[What the task requires] Your task is to transcribe, without alteration, the lines from the top of the material below through the line bearing "Theorem 2.4 suggests", inclusive.

━━━━━━━━━━━━━━━━

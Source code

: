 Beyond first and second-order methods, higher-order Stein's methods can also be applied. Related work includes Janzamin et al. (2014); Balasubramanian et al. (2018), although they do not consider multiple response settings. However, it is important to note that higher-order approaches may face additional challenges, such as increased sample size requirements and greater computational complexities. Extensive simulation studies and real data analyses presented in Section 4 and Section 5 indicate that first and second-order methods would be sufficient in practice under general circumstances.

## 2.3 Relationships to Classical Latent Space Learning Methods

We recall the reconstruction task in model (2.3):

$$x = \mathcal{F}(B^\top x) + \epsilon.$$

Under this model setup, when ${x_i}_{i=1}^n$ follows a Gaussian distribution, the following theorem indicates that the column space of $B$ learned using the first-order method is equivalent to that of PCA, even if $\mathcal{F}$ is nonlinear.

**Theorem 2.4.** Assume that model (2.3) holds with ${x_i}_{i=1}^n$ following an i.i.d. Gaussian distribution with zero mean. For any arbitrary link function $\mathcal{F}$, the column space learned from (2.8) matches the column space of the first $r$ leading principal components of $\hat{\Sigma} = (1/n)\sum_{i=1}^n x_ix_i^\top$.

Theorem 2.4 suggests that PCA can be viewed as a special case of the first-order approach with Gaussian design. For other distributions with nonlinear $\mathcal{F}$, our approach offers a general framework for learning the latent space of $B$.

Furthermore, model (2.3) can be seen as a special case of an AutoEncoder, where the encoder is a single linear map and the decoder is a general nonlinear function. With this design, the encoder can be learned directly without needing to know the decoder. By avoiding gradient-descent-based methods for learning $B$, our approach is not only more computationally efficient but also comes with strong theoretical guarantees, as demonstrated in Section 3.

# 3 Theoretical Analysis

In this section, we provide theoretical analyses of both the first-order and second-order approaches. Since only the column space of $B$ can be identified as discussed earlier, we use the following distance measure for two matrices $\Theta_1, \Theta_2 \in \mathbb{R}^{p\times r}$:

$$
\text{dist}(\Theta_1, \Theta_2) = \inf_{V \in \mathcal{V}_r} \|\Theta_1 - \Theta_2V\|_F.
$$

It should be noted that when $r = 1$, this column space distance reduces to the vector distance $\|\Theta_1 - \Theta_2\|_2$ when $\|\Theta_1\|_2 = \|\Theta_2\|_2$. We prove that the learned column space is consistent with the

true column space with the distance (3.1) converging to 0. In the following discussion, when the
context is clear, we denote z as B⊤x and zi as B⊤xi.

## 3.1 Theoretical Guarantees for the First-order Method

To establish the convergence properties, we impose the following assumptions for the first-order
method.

━━━━━━━━━━━━━━━━

[Answer section]
Source code

: Beyond first and second-order methods, higher-order Stein's methods can also be applied. Related work includes Janzamin et al. (2014); Balasubramanian et al. (2018), although they do not consider multiple response settings. However, it is important to note that higher-order approaches may face additional challenges, such as increased sample size requirements and greater computational complexities. Extensive simulation studies and real data analyses presented in Section 4 and Section 5 indicate that first and second-order methods would be sufficient in practice under general circumstances.

## 2.3 Relationships to Classical Latent Space Learning Methods

We recall the reconstruction task in model (2.3):

$$x = \mathcal{F}(B^\top x) + \epsilon.$$

Under this model setup, when ${x_i}_{i=1}^n$ follows a Gaussian distribution, the following theorem indicates that the column space of $B$ learned using the first-order method is equivalent to that of PCA, even if $\mathcal{F}$ is nonlinear.

**Theorem 2.4.** Assume that model (2.3) holds with ${x_i}_{i=1}^n$ following an i.i.d. Gaussian distribution with zero mean. For any arbitrary link function $\mathcal{F}$, the column space learned from (2.8) matches the column space of the first $r$ leading principal components of $\hat{\Sigma} = (1/n)\sum_{i=1}^n x_ix_i^\top$.

Theorem 2.4 suggests that PCA can be viewed as a special case of the first-order approach with Gaussian design. For other distributions with nonlinear $\mathcal{F}$, our approach offers a general framework for learning the latent space of $B$.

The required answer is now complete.